(Beginning of SOURCE DATA)
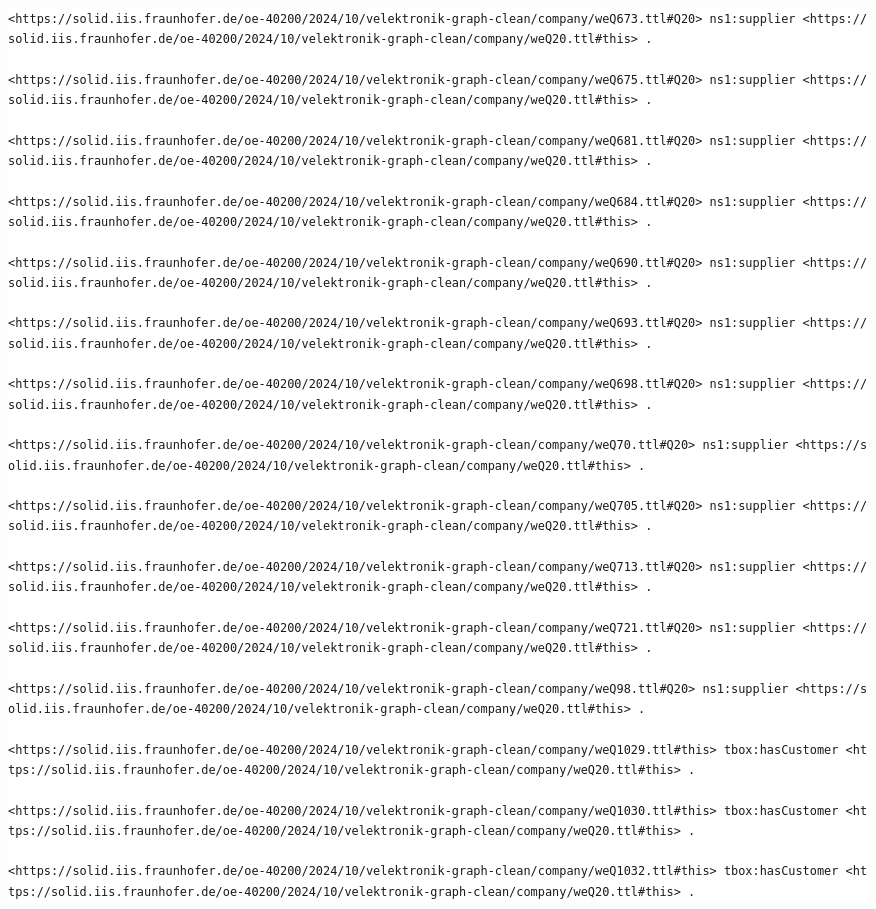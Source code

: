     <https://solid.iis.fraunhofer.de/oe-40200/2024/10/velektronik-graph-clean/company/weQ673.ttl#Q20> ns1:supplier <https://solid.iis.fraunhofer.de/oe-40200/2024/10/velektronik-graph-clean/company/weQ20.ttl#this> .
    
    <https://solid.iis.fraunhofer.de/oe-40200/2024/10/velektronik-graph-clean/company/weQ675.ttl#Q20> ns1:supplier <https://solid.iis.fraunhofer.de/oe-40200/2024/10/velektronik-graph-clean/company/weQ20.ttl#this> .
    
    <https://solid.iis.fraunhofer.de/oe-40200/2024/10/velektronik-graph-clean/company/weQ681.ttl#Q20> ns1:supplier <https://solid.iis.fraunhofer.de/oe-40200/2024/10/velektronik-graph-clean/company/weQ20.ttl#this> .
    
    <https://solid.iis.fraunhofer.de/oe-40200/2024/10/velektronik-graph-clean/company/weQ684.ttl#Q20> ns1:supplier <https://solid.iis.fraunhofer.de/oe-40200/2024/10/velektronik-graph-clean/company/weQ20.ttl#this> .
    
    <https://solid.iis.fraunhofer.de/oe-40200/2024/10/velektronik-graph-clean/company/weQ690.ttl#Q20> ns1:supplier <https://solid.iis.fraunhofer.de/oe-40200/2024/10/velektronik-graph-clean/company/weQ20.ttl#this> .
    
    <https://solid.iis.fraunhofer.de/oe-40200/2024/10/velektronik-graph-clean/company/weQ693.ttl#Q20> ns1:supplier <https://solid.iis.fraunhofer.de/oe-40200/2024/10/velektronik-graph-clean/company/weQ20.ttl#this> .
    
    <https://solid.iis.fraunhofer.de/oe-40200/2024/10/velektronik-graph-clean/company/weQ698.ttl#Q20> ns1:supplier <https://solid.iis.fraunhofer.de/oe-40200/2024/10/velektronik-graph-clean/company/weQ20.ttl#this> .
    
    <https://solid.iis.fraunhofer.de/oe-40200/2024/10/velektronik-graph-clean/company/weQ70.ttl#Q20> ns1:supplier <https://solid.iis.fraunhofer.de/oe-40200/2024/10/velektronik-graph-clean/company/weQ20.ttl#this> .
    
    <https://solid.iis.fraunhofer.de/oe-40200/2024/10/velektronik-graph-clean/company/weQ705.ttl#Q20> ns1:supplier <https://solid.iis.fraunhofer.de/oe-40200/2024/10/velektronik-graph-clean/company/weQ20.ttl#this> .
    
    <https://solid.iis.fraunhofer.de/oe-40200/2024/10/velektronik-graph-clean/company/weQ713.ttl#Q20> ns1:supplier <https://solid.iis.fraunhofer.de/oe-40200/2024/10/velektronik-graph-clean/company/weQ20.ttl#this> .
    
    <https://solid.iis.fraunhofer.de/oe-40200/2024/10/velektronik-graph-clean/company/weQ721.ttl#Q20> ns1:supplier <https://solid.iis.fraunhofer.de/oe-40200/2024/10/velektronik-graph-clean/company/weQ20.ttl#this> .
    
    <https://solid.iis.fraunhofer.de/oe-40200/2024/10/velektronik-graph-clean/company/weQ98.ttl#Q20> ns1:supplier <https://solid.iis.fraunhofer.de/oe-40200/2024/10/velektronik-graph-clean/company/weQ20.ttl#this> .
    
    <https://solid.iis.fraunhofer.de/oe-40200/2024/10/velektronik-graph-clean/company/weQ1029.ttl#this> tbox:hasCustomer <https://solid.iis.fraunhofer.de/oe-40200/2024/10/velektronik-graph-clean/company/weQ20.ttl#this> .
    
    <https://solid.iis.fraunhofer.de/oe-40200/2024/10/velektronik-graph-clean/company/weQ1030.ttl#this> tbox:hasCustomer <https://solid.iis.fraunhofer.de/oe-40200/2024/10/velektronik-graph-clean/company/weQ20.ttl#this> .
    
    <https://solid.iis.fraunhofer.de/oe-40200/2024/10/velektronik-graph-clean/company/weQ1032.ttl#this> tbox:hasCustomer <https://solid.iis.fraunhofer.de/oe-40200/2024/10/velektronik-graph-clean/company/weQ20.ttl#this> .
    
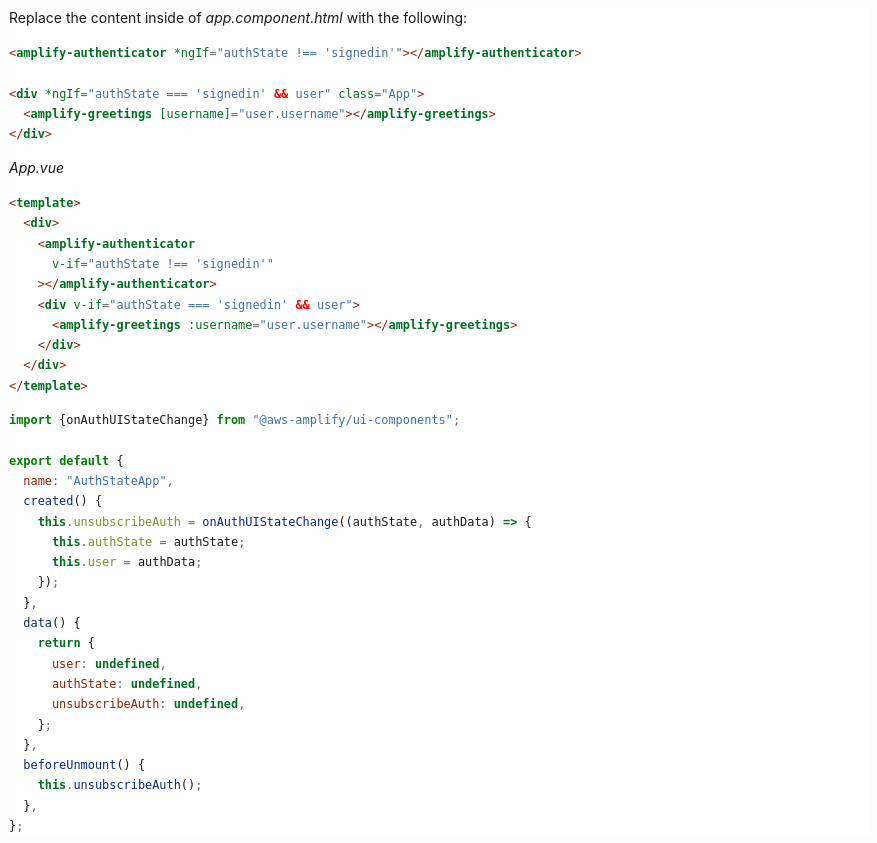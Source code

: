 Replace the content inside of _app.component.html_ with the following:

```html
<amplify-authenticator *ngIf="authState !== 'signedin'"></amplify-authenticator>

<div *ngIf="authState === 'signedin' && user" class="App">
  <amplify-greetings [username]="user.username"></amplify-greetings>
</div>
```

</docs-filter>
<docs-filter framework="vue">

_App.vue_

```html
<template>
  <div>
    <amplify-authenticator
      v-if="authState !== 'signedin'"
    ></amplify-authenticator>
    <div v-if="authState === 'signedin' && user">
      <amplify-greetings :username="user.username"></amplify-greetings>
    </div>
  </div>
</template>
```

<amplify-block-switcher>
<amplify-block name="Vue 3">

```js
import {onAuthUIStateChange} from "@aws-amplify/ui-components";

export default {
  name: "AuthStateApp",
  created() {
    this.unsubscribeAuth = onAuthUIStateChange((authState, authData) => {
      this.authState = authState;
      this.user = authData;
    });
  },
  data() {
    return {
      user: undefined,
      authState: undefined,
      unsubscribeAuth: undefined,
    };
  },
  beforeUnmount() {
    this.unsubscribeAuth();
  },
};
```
(End of SOURCE DATA)
**WHAT YOU SHOULD DO:**
Set down the material above exactly. Skip any picture.

**RESPONSE TO THIS EXERCISE:**
Source code

:     <https://solid.iis.fraunhofer.de/oe-40200/2024/10/velektronik-graph-clean/company/weQ673.ttl#Q20> ns1:supplier <https://solid.iis.fraunhofer.de/oe-40200/2024/10/velektronik-graph-clean/company/weQ20.ttl#this> .
    
    <https://solid.iis.fraunhofer.de/oe-40200/2024/10/velektronik-graph-clean/company/weQ675.ttl#Q20> ns1:supplier <https://solid.iis.fraunhofer.de/oe-40200/2024/10/velektronik-graph-clean/company/weQ20.ttl#this> .
    
    <https://solid.iis.fraunhofer.de/oe-40200/2024/10/velektronik-graph-clean/company/weQ681.ttl#Q20> ns1:supplier <https://solid.iis.fraunhofer.de/oe-40200/2024/10/velektronik-graph-clean/company/weQ20.ttl#this> .
    
    <https://solid.iis.fraunhofer.de/oe-40200/2024/10/velektronik-graph-clean/company/weQ684.ttl#Q20> ns1:supplier <https://solid.iis.fraunhofer.de/oe-40200/2024/10/velektronik-graph-clean/company/weQ20.ttl#this> .
    
    <https://solid.iis.fraunhofer.de/oe-40200/2024/10/velektronik-graph-clean/company/weQ690.ttl#Q20> ns1:supplier <https://solid.iis.fraunhofer.de/oe-40200/2024/10/velektronik-graph-clean/company/weQ20.ttl#this> .
    
    <https://solid.iis.fraunhofer.de/oe-40200/2024/10/velektronik-graph-clean/company/weQ693.ttl#Q20> ns1:supplier <https://solid.iis.fraunhofer.de/oe-40200/2024/10/velektronik-graph-clean/company/weQ20.ttl#this> .
    
    <https://solid.iis.fraunhofer.de/oe-40200/2024/10/velektronik-graph-clean/company/weQ698.ttl#Q20> ns1:supplier <https://solid.iis.fraunhofer.de/oe-40200/2024/10/velektronik-graph-clean/company/weQ20.ttl#this> .
    
    <https://solid.iis.fraunhofer.de/oe-40200/2024/10/velektronik-graph-clean/company/weQ70.ttl#Q20> ns1:supplier <https://solid.iis.fraunhofer.de/oe-40200/2024/10/velektronik-graph-clean/company/weQ20.ttl#this> .
    
    <https://solid.iis.fraunhofer.de/oe-40200/2024/10/velektronik-graph-clean/company/weQ705.ttl#Q20> ns1:supplier <https://solid.iis.fraunhofer.de/oe-40200/2024/10/velektronik-graph-clean/company/weQ20.ttl#this> .
    
    <https://solid.iis.fraunhofer.de/oe-40200/2024/10/velektronik-graph-clean/company/weQ713.ttl#Q20> ns1:supplier <https://solid.iis.fraunhofer.de/oe-40200/2024/10/velektronik-graph-clean/company/weQ20.ttl#this> .
    
    <https://solid.iis.fraunhofer.de/oe-40200/2024/10/velektronik-graph-clean/company/weQ721.ttl#Q20> ns1:supplier <https://solid.iis.fraunhofer.de/oe-40200/2024/10/velektronik-graph-clean/company/weQ20.ttl#this> .
    
    <https://solid.iis.fraunhofer.de/oe-40200/2024/10/velektronik-graph-clean/company/weQ98.ttl#Q20> ns1:supplier <https://solid.iis.fraunhofer.de/oe-40200/2024/10/velektronik-graph-clean/company/weQ20.ttl#this> .
    
    <https://solid.iis.fraunhofer.de/oe-40200/2024/10/velektronik-graph-clean/company/weQ1029.ttl#this> tbox:hasCustomer <https://solid.iis.fraunhofer.de/oe-40200/2024/10/velektronik-graph-clean/company/weQ20.ttl#this> .
    
    <https://solid.iis.fraunhofer.de/oe-40200/2024/10/velektronik-graph-clean/company/weQ1030.ttl#this> tbox:hasCustomer <https://solid.iis.fraunhofer.de/oe-40200/2024/10/velektronik-graph-clean/company/weQ20.ttl#this> .
    
    <https://solid.iis.fraunhofer.de/oe-40200/2024/10/velektronik-graph-clean/company/weQ1032.ttl#this> tbox:hasCustomer <https://solid.iis.fraunhofer.de/oe-40200/2024/10/velektronik-graph-clean/company/weQ20.ttl#this> .
    
Source code

: Replace the content inside of _app.component.html_ with the following:

```html
<amplify-authenticator *ngIf="authState !== 'signedin'"></amplify-authenticator>

<div *ngIf="authState === 'signedin' && user" class="App">
  <amplify-greetings [username]="user.username"></amplify-greetings>
</div>
```

</docs-filter>
<docs-filter framework="vue">

_App.vue_

```html
<template>
  <div>
    <amplify-authenticator
      v-if="authState !== 'signedin'"
    ></amplify-authenticator>
    <div v-if="authState === 'signedin' && user">
      <amplify-greetings :username="user.username"></amplify-greetings>
    </div>
  </div>
</template>
```

<amplify-block-switcher>
<amplify-block name="Vue 3">

```js
import {onAuthUIStateChange} from "@aws-amplify/ui-components";

export default {
  name: "AuthStateApp",
  created() {
    this.unsubscribeAuth = onAuthUIStateChange((authState, authData) => {
      this.authState = authState;
      this.user = authData;
    });
  },
  data() {
    return {
      user: undefined,
      authState: undefined,
      unsubscribeAuth: undefined,
    };
  },
  beforeUnmount() {
    this.unsubscribeAuth();
  },
};
```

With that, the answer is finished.